# [Task objective]
Only the lines that hold the word "real" are wanted from this listing.

* * *

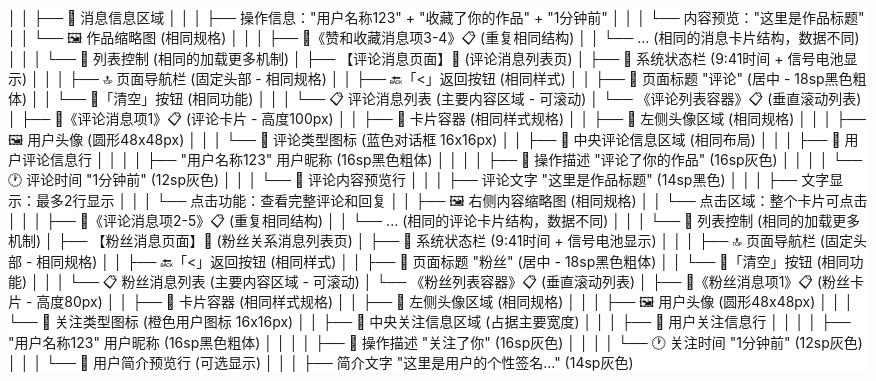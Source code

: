 │           │   ├── 📝 消息信息区域
│           │   │   ├── 操作信息："用户名称123" + "收藏了你的作品" + "1分钟前"
│           │   │   └── 内容预览："这里是作品标题"
│           │   └── 🖼️ 作品缩略图 (相同规格)
│           │
│           ├── 💖《赞和收藏消息项3-4》📋 (重复相同结构)
│           │   └── ... (相同的消息卡片结构，数据不同)
│           │
│           └── 🔄 列表控制 (相同的加载更多机制)
│
├── 【评论消息页面】📱 (评论消息列表页)
│   ├── 📱 系统状态栏 (9:41时间 + 信号电池显示)
│   │
│   ├── 🔝 页面导航栏 (固定头部 - 相同规格)
│   │   ├── 🔙「<」返回按钮 (相同样式)
│   │   ├── 📝 页面标题 "评论" (居中 - 18sp黑色粗体)
│   │   └── 🧹「清空」按钮 (相同功能)
│   │
│   └── 📋 评论消息列表 (主要内容区域 - 可滚动)
│       └── 《评论列表容器》📋 (垂直滚动列表)
│           ├── 💬《评论消息项1》📋 (评论卡片 - 高度100px)
│           │   ├── 📱 卡片容器 (相同样式规格)
│           │   ├── 👤 左侧头像区域 (相同规格)
│           │   │   ├── 🖼️ 用户头像 (圆形48x48px)
│           │   │   └── 💬 评论类型图标 (蓝色对话框 16x16px)
│           │   ├── 📝 中央评论信息区域 (相同布局)
│           │   │   ├── 📝 用户评论信息行
│           │   │   │   ├── "用户名称123" 用户昵称 (16sp黑色粗体)
│           │   │   │   ├── 💬 操作描述 "评论了你的作品" (16sp灰色)
│           │   │   │   └── 🕐 评论时间 "1分钟前" (12sp灰色)
│           │   │   └── 📝 评论内容预览行
│           │   │       ├── 评论文字 "这里是作品标题" (14sp黑色)
│           │   │       ├── 文字显示：最多2行显示
│           │   │       └── 点击功能：查看完整评论和回复
│           │   ├── 🖼️ 右侧内容缩略图 (相同规格)
│           │   └── 点击区域：整个卡片可点击
│           │
│           ├── 💬《评论消息项2-5》📋 (重复相同结构)
│           │   └── ... (相同的评论卡片结构，数据不同)
│           │
│           └── 🔄 列表控制 (相同的加载更多机制)
│
├── 【粉丝消息页面】📱 (粉丝关系消息列表页)
│   ├── 📱 系统状态栏 (9:41时间 + 信号电池显示)
│   │
│   ├── 🔝 页面导航栏 (固定头部 - 相同规格)
│   │   ├── 🔙「<」返回按钮 (相同样式)
│   │   ├── 📝 页面标题 "粉丝" (居中 - 18sp黑色粗体)
│   │   └── 🧹「清空」按钮 (相同功能)
│   │
│   └── 📋 粉丝消息列表 (主要内容区域 - 可滚动)
│       └── 《粉丝列表容器》📋 (垂直滚动列表)
│           ├── 👥《粉丝消息项1》📋 (粉丝卡片 - 高度80px)
│           │   ├── 📱 卡片容器 (相同样式规格)
│           │   ├── 👤 左侧头像区域 (相同规格)
│           │   │   ├── 🖼️ 用户头像 (圆形48x48px)
│           │   │   └── 👥 关注类型图标 (橙色用户图标 16x16px)
│           │   ├── 📝 中央关注信息区域 (占据主要宽度)
│           │   │   ├── 📝 用户关注信息行
│           │   │   │   ├── "用户名称123" 用户昵称 (16sp黑色粗体)
│           │   │   │   ├── 👥 操作描述 "关注了你" (16sp灰色)
│           │   │   │   └── 🕐 关注时间 "1分钟前" (12sp灰色)
│           │   │   └── 📝 用户简介预览行 (可选显示)
│           │   │       ├── 简介文字 "这里是用户的个性签名..." (14sp灰色)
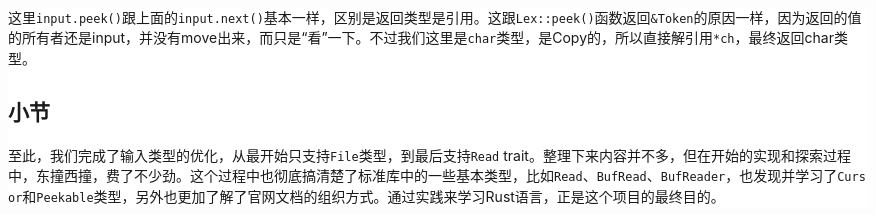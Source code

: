 这里`input.peek()`跟上面的`input.next()`基本一样，区别是返回类型是引用。这跟`Lex::peek()`函数返回`&Token`的原因一样，因为返回的值的所有者还是input，并没有move出来，而只是“看”一下。不过我们这里是`char`类型，是Copy的，所以直接解引用`*ch`，最终返回char类型。

## 小节

至此，我们完成了输入类型的优化，从最开始只支持`File`类型，到最后支持`Read` trait。整理下来内容并不多，但在开始的实现和探索过程中，东撞西撞，费了不少劲。这个过程中也彻底搞清楚了标准库中的一些基本类型，比如`Read`、`BufRead`、`BufReader`，也发现并学习了`Cursor`和`Peekable`类型，另外也更加了解了官网文档的组织方式。通过实践来学习Rust语言，正是这个项目的最终目的。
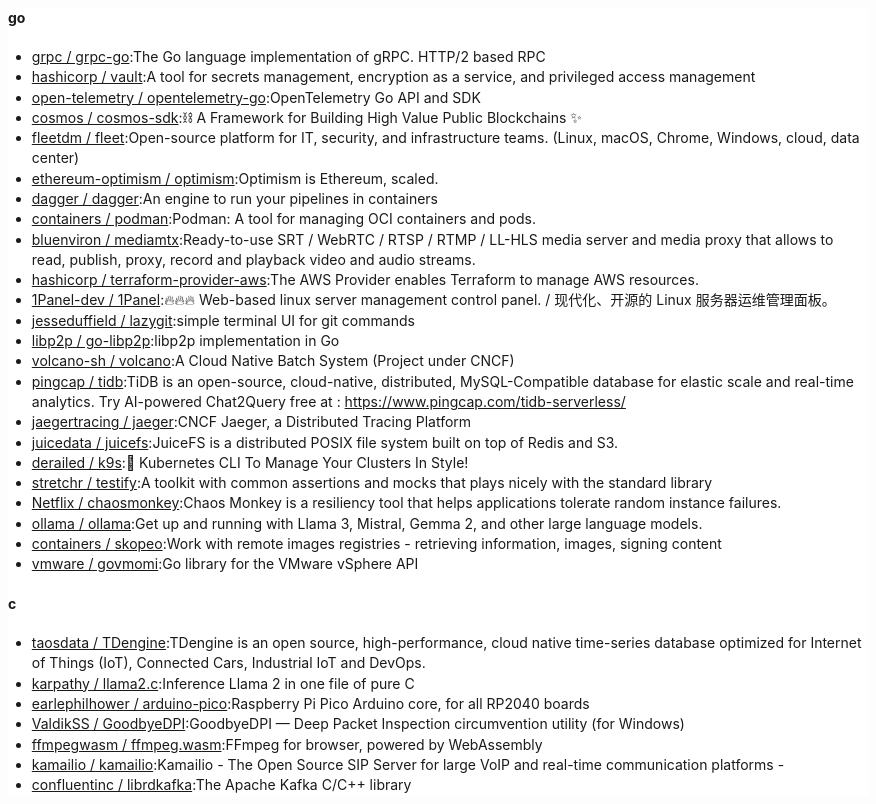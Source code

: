 #### go
* [grpc / grpc-go](https://github.com/grpc/grpc-go):The Go language implementation of gRPC. HTTP/2 based RPC
* [hashicorp / vault](https://github.com/hashicorp/vault):A tool for secrets management, encryption as a service, and privileged access management
* [open-telemetry / opentelemetry-go](https://github.com/open-telemetry/opentelemetry-go):OpenTelemetry Go API and SDK
* [cosmos / cosmos-sdk](https://github.com/cosmos/cosmos-sdk):⛓️ A Framework for Building High Value Public Blockchains ✨
* [fleetdm / fleet](https://github.com/fleetdm/fleet):Open-source platform for IT, security, and infrastructure teams. (Linux, macOS, Chrome, Windows, cloud, data center)
* [ethereum-optimism / optimism](https://github.com/ethereum-optimism/optimism):Optimism is Ethereum, scaled.
* [dagger / dagger](https://github.com/dagger/dagger):An engine to run your pipelines in containers
* [containers / podman](https://github.com/containers/podman):Podman: A tool for managing OCI containers and pods.
* [bluenviron / mediamtx](https://github.com/bluenviron/mediamtx):Ready-to-use SRT / WebRTC / RTSP / RTMP / LL-HLS media server and media proxy that allows to read, publish, proxy, record and playback video and audio streams.
* [hashicorp / terraform-provider-aws](https://github.com/hashicorp/terraform-provider-aws):The AWS Provider enables Terraform to manage AWS resources.
* [1Panel-dev / 1Panel](https://github.com/1Panel-dev/1Panel):🔥🔥🔥 Web-based linux server management control panel. / 现代化、开源的 Linux 服务器运维管理面板。
* [jesseduffield / lazygit](https://github.com/jesseduffield/lazygit):simple terminal UI for git commands
* [libp2p / go-libp2p](https://github.com/libp2p/go-libp2p):libp2p implementation in Go
* [volcano-sh / volcano](https://github.com/volcano-sh/volcano):A Cloud Native Batch System (Project under CNCF)
* [pingcap / tidb](https://github.com/pingcap/tidb):TiDB is an open-source, cloud-native, distributed, MySQL-Compatible database for elastic scale and real-time analytics. Try AI-powered Chat2Query free at : https://www.pingcap.com/tidb-serverless/
* [jaegertracing / jaeger](https://github.com/jaegertracing/jaeger):CNCF Jaeger, a Distributed Tracing Platform
* [juicedata / juicefs](https://github.com/juicedata/juicefs):JuiceFS is a distributed POSIX file system built on top of Redis and S3.
* [derailed / k9s](https://github.com/derailed/k9s):🐶 Kubernetes CLI To Manage Your Clusters In Style!
* [stretchr / testify](https://github.com/stretchr/testify):A toolkit with common assertions and mocks that plays nicely with the standard library
* [Netflix / chaosmonkey](https://github.com/Netflix/chaosmonkey):Chaos Monkey is a resiliency tool that helps applications tolerate random instance failures.
* [ollama / ollama](https://github.com/ollama/ollama):Get up and running with Llama 3, Mistral, Gemma 2, and other large language models.
* [containers / skopeo](https://github.com/containers/skopeo):Work with remote images registries - retrieving information, images, signing content
* [vmware / govmomi](https://github.com/vmware/govmomi):Go library for the VMware vSphere API

#### c
* [taosdata / TDengine](https://github.com/taosdata/TDengine):TDengine is an open source, high-performance, cloud native time-series database optimized for Internet of Things (IoT), Connected Cars, Industrial IoT and DevOps.
* [karpathy / llama2.c](https://github.com/karpathy/llama2.c):Inference Llama 2 in one file of pure C
* [earlephilhower / arduino-pico](https://github.com/earlephilhower/arduino-pico):Raspberry Pi Pico Arduino core, for all RP2040 boards
* [ValdikSS / GoodbyeDPI](https://github.com/ValdikSS/GoodbyeDPI):GoodbyeDPI — Deep Packet Inspection circumvention utility (for Windows)
* [ffmpegwasm / ffmpeg.wasm](https://github.com/ffmpegwasm/ffmpeg.wasm):FFmpeg for browser, powered by WebAssembly
* [kamailio / kamailio](https://github.com/kamailio/kamailio):Kamailio - The Open Source SIP Server for large VoIP and real-time communication platforms -
* [confluentinc / librdkafka](https://github.com/confluentinc/librdkafka):The Apache Kafka C/C++ library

* * *

# [Reply]
* [pingcap / tidb](https://github.com/pingcap/tidb):TiDB is an open-source, cloud-native, distributed, MySQL-Compatible database for elastic scale and real-time analytics. Try AI-powered Chat2Query free at : https://www.pingcap.com/tidb-serverless/
* [kamailio / kamailio](https://github.com/kamailio/kamailio):Kamailio - The Open Source SIP Server for large VoIP and real-time communication platforms -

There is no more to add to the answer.